> On Jan 27, 2017, at 4:19 PM, Eric Charles <[email protected]> 
> wrote:
> 
> I must admit that I find much of the recent discussion baffling. In part, 
> this is because I have never had anyone explain the Nominalism-Realism 
> distinction in a way that made sense to me. Don't get me wrong, I think I 
> understand the argument in the ancient context. However, one of the biggest 
> appeals of American Philosophy, for me, is its ability to eliminate (or 
> disarm) longstanding philosophical problems. 

Coming late to the discussion after being out of town for several days. As I 
said last week I’m not convinced for most questions the nominalist vs. realist 
distinction really matters that much. But then it’s debatable how much 
philosophy really matters in practical terms - that’s especially true of 
metaphysical questions.

That said, the realist vs. nominalist distinction ultimately is a distinction 
of whether a property or structure depends upon how humans think about it. 
There are practical implications of this since if it does depend upon humans 
one might argue the construction is open to modification. This doesn’t follow 
naturally of course - there may be innate structures of thought due to our 
biology but in practice many people think if it could be thought differently we 
can engineer how people think about it. Where you see this happening is in the 
nominalistic types of continental philosophy where construction entails 
reconstruction often along political grounds. Foucault (the 20th century one) 
is a great example of that. In American academics you see this with gender 
theory, feminist theory, and intersectionality which are often explicitly tied 
to many structures being constructed and thus open to political reconstruction.

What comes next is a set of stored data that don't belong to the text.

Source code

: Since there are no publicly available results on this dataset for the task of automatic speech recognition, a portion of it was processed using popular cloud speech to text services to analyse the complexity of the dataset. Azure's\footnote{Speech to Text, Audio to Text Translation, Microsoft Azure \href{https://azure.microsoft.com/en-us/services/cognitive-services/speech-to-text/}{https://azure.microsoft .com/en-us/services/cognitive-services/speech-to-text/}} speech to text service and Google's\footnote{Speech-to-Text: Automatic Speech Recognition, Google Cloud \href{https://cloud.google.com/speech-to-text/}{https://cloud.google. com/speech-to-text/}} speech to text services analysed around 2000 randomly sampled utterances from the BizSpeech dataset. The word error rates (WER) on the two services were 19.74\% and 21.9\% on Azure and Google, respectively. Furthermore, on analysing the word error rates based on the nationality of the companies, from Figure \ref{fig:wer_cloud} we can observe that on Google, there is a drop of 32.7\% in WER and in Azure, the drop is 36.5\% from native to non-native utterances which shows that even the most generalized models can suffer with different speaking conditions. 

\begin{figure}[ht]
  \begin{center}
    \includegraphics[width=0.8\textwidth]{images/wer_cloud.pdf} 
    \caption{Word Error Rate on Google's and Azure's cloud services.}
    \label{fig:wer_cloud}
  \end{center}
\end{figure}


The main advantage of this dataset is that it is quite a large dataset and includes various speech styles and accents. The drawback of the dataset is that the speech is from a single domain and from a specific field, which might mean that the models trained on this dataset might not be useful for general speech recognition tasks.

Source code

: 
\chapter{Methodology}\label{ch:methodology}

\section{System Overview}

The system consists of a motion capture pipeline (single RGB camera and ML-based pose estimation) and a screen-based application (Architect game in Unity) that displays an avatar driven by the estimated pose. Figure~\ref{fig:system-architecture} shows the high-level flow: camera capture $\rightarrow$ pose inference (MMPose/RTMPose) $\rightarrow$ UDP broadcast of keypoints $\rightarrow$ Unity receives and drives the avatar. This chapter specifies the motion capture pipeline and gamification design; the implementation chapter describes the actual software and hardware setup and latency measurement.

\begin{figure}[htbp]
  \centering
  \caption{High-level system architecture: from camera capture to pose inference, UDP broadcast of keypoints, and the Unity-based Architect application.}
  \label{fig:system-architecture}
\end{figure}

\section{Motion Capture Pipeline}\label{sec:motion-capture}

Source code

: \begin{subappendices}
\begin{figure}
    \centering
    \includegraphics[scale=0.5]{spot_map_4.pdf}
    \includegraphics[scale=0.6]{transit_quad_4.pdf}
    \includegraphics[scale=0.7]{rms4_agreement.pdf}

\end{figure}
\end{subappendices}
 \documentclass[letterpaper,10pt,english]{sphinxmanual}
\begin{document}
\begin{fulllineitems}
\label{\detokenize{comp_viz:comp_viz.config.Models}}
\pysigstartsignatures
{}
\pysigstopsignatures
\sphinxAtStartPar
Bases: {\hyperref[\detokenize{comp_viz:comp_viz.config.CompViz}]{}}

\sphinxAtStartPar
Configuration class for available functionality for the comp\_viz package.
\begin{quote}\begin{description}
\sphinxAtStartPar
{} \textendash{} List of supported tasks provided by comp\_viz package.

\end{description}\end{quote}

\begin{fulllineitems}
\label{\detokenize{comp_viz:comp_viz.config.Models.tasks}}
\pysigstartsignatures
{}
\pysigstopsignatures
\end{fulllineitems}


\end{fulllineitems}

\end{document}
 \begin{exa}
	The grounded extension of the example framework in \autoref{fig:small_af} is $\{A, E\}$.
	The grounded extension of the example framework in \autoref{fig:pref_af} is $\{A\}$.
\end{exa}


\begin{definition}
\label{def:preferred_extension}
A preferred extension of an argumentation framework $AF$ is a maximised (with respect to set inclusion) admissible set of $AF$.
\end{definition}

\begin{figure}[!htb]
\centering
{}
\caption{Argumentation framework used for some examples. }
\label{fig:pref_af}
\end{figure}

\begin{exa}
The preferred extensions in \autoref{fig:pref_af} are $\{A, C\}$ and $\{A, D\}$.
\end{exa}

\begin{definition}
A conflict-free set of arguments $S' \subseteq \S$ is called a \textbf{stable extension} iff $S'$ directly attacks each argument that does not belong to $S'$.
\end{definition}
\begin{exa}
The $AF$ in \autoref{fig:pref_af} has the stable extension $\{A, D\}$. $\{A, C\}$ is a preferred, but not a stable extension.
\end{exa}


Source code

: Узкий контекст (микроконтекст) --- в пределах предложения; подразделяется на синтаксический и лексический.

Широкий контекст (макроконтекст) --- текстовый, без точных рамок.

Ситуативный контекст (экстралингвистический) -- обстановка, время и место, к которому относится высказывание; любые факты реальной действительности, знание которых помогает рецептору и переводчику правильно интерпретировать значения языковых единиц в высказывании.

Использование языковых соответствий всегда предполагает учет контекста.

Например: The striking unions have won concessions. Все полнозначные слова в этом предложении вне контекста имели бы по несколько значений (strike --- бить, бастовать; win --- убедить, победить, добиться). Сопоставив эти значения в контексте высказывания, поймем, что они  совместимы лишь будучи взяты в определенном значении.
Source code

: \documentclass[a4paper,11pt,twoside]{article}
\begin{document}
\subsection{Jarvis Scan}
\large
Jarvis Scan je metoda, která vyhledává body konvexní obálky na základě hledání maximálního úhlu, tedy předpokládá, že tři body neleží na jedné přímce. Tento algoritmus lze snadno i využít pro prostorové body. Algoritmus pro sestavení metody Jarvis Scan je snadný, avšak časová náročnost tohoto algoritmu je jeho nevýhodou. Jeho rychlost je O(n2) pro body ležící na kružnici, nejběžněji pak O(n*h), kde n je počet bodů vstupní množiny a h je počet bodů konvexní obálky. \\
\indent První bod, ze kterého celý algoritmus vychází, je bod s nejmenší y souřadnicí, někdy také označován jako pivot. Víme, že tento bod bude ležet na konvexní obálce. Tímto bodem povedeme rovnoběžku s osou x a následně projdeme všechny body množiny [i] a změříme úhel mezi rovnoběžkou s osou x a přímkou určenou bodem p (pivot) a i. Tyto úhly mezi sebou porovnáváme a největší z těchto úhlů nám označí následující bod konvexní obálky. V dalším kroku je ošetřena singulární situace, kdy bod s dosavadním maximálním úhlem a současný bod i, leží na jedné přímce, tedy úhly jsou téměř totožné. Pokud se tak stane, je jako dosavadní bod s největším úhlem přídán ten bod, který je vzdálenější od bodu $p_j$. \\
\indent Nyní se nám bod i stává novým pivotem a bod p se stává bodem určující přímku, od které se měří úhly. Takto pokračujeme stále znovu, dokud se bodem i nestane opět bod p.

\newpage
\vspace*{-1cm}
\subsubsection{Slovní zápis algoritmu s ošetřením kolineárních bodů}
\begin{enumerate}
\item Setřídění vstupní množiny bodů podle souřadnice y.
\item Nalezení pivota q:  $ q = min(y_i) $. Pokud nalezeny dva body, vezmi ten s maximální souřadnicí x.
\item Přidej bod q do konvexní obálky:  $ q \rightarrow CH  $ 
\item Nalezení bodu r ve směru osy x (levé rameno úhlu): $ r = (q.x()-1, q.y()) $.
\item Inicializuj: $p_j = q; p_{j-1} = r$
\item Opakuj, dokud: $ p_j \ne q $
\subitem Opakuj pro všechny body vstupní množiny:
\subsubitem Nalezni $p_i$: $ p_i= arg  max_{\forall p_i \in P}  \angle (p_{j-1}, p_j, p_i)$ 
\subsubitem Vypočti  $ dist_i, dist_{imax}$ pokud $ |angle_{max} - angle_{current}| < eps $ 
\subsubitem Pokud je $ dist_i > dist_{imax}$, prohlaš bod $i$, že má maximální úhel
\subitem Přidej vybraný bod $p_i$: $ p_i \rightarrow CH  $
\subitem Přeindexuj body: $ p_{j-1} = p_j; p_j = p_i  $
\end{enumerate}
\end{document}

One should note that the realist/anti-realist question when tied to particular 
entities is a bit different from the more broad debate. The former is arguments 
about things like whether mathematics is a human construct or whether gender 
is.  One might think one is constructed (say gender) but not others (say 
mathematics). The broader question is simply whether any generality can be real 
or if only particular (typically spatio-temporal) entities are real. While the 
broad question can and does have implications for more narrow questions, 
technically one can argue one without taking a position on the other.

In the early 20th century, largely due to the influence of Hegel but also to a 
degree Frege there was a big debate between idealists and scientific realists 
over this topic. By the war this had largely died out although you can see 
questions about foundations of mathematics and even the demarcation problem of 
science as remnants of that debate. The pragmatists (primarily Dewey although 
also Peirce even though he wasn’t as well known) offered a third way between 
the poles of idealism and scientific realism (largely a convergence theory of 
realism). Sadly though this didn’t really catch on well. When there was a 
rebirth of pragmatism with Putnam and Rorty both tended to avoid the pragmatist 
solutions for various reasons.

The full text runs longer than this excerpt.